EXERCISE REQUIREMENTS
Each line holding the word "disposable" must appear in the answer, copied from the entries.

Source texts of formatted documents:
----

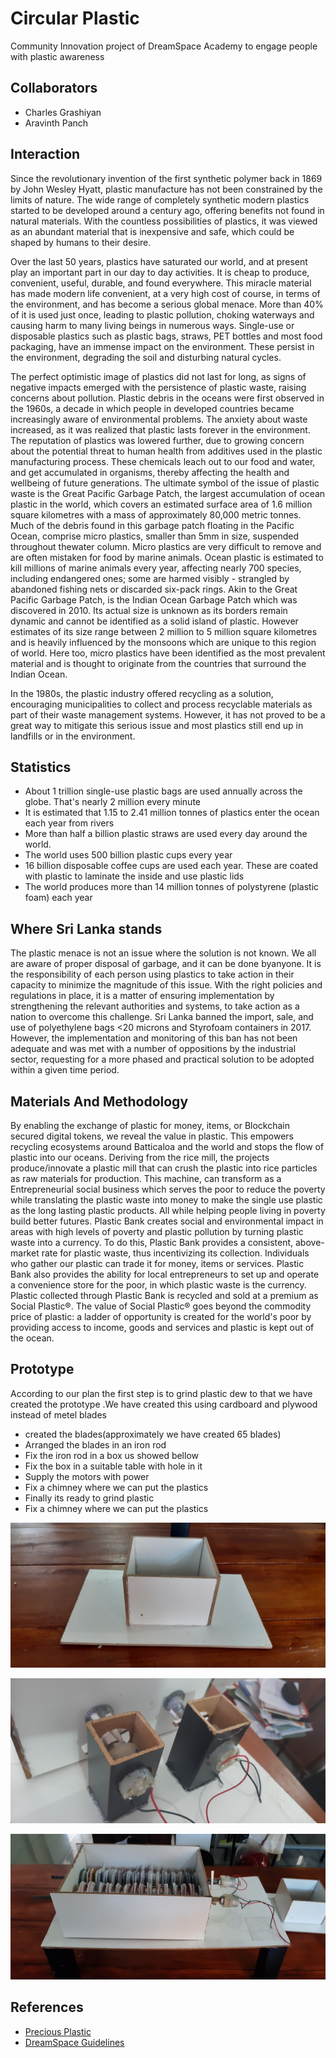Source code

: # Circular Plastic

Community Innovation project of DreamSpace Academy to engage people with plastic awareness

## Collaborators

- Charles Grashiyan
- Aravinth Panch

## Interaction

Since the revolutionary invention of the first synthetic polymer back in 1869 by John Wesley Hyatt, plastic manufacture has not been constrained by the limits of nature. The wide range of completely synthetic modern plastics started to be developed around a century ago, offering benefits not found in natural materials. With the countless possibilities of plastics, it was viewed as an abundant material that is inexpensive and safe, which could be shaped by humans to their desire.

Over the last 50 years, plastics have saturated our world, and at present play an important part in our day to day activities. It is cheap to produce, convenient, useful, durable, and found everywhere. This miracle material has made modern life convenient, at a very high cost of course, in terms of the environment, and has become a serious global menace. More than 40% of it is used just once, leading to plastic pollution, choking waterways and causing harm to many living beings in numerous ways. Single-use or disposable plastics such as plastic bags, straws, PET bottles and most food packaging, have an immense impact on the environment. These persist in the environment, degrading the soil and disturbing natural cycles.

The perfect optimistic image of plastics did not last for long, as signs of negative impacts emerged with the persistence of plastic waste, raising concerns about pollution. Plastic debris in the oceans were first observed in the 1960s, a decade in which people in developed countries became increasingly aware of environmental problems. The anxiety about waste increased, as it was realized that plastic lasts forever in the environment. The reputation of plastics was lowered further, due to growing concern about the potential threat to human health from additives used in the plastic manufacturing process. These chemicals leach out to our food and water, and get accumulated in organisms, thereby affecting the health and wellbeing of future generations. The ultimate symbol of the issue of plastic waste is the Great Pacific Garbage Patch, the largest accumulation of ocean plastic in the world, which covers an estimated surface area of 1.6 million square kilometres with a mass of approximately 80,000 metric tonnes. Much of the debris found in this garbage patch floating in the Pacific Ocean, comprise micro plastics, smaller than 5mm in size, suspended throughout thewater column. Micro plastics are very difficult to remove and are often mistaken for food by marine animals. Ocean plastic is estimated to kill millions of marine animals every year, affecting nearly 700 species, including endangered ones; some are harmed visibly - strangled by abandoned fishing nets or discarded six-pack rings. Akin to the Great Pacific Garbage Patch, is the Indian Ocean Garbage Patch which was discovered in 2010. Its actual size is unknown as its borders remain dynamic and cannot be identified as a solid island of plastic. However estimates of its size range between 2 million to 5 million square kilometres and is heavily influenced by the monsoons which are unique to this region of world. Here too, micro plastics have been identified as the most prevalent material and is thought to originate from the countries that surround the Indian Ocean.

In the 1980s, the plastic industry offered recycling as a solution, encouraging municipalities to collect and process recyclable materials as part of their waste management systems. However, it has not proved to be a great way to mitigate this serious issue and most plastics still end up in landfills or in the environment.

## Statistics

- About 1 trillion single-use plastic bags are used annually across the globe. That's nearly 2 million every minute
- It is estimated that 1.15 to 2.41 million tonnes of plastics enter the ocean each year from rivers
- More than half a billion plastic straws are used every day around the world.
- The world uses 500 billion plastic cups every year
- 16 billion disposable coffee cups are used each year. These are coated with plastic to laminate the inside and use plastic lids
- The world produces more than 14 million tonnes of polystyrene (plastic foam) each year

## Where Sri Lanka stands

The plastic menace is not an issue where the solution is not known. We all are aware of proper disposal of garbage, and it can be done byanyone. It is the responsibility of each person using plastics to take action in their capacity to minimize the magnitude of this issue. With the right policies and regulations in place, it is a matter of ensuring implementation by strengthening the relevant authorities and systems, to take action as a nation to overcome this challenge. Sri Lanka banned the import, sale, and use of polyethylene bags <20 microns and Styrofoam containers in 2017\. However, the implementation and monitoring of this ban has not been adequate and was met with a number of oppositions by the industrial sector, requesting for a more phased and practical solution to be adopted within a given time period.

## Materials And Methodology

By enabling the exchange of plastic for money, items, or Blockchain secured digital tokens, we reveal the value in plastic. This empowers recycling ecosystems around Batticaloa and the world and stops the flow of plastic into our oceans. Deriving from the rice mill, the projects produce/innovate a plastic mill that can crush the plastic into rice particles as raw materials for production. This machine, can transform as a Entrepreneurial social business which serves the poor to reduce the poverty while translating the plastic waste into money to make the single use plastic as the long lasting plastic products. All while helping people living in poverty build better futures. Plastic Bank creates social and environmental impact in areas with high levels of poverty and plastic pollution by turning plastic waste into a currency. To do this, Plastic Bank provides a consistent, above-market rate for plastic waste, thus incentivizing its collection. Individuals who gather our plastic can trade it for money, items or services. Plastic Bank also provides the ability for local entrepreneurs to set up and operate a convenience store for the poor, in which plastic waste is the currency. Plastic collected through Plastic Bank is recycled and sold at a premium as Social Plastic®. The value of Social Plastic® goes beyond the commodity price of plastic: a ladder of opportunity is created for the world's poor by providing access to income, goods and services and plastic is kept out of the ocean.

## Prototype

According to our plan the first step is to grind plastic dew to that we have created the prototype .We have created this using cardboard and plywood instead of metel blades

* created the blades(approximately we have created 65 blades)
* Arranged the blades in an iron rod
* Fix the iron rod in a box us showed bellow
* Fix the box in a suitable table with hole in it
* Supply the motors with power
* Fix a chimney where we can put the plastics
* Finally its ready to grind plastic
* Fix a chimney where we can put the plastics

![circular-plastic](/images/circular-plastic-pic-7.jpg)

![circular-plastic](/images/circular-plastic-pic-2.jpg)

![circular-plastic](/images/circular-plastic-pic-4.jpg)

## References

- [Precious Plastic](https://preciousplastic.com)
- [DreamSpace Guidelines](https://github.com/dreamspace-academy/dreamspace-guidelines)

----

ANSWER TO THE EXERCISE
Over the last 50 years, plastics have saturated our world, and at present play an important part in our day to day activities. It is cheap to produce, convenient, useful, durable, and found everywhere. This miracle material has made modern life convenient, at a very high cost of course, in terms of the environment, and has become a serious global menace. More than 40% of it is used just once, leading to plastic pollution, choking waterways and causing harm to many living beings in numerous ways. Single-use or disposable plastics such as plastic bags, straws, PET bottles and most food packaging, have an immense impact on the environment. These persist in the environment, degrading the soil and disturbing natural cycles.
- 16 billion disposable coffee cups are used each year. These are coated with plastic to laminate the inside and use plastic lids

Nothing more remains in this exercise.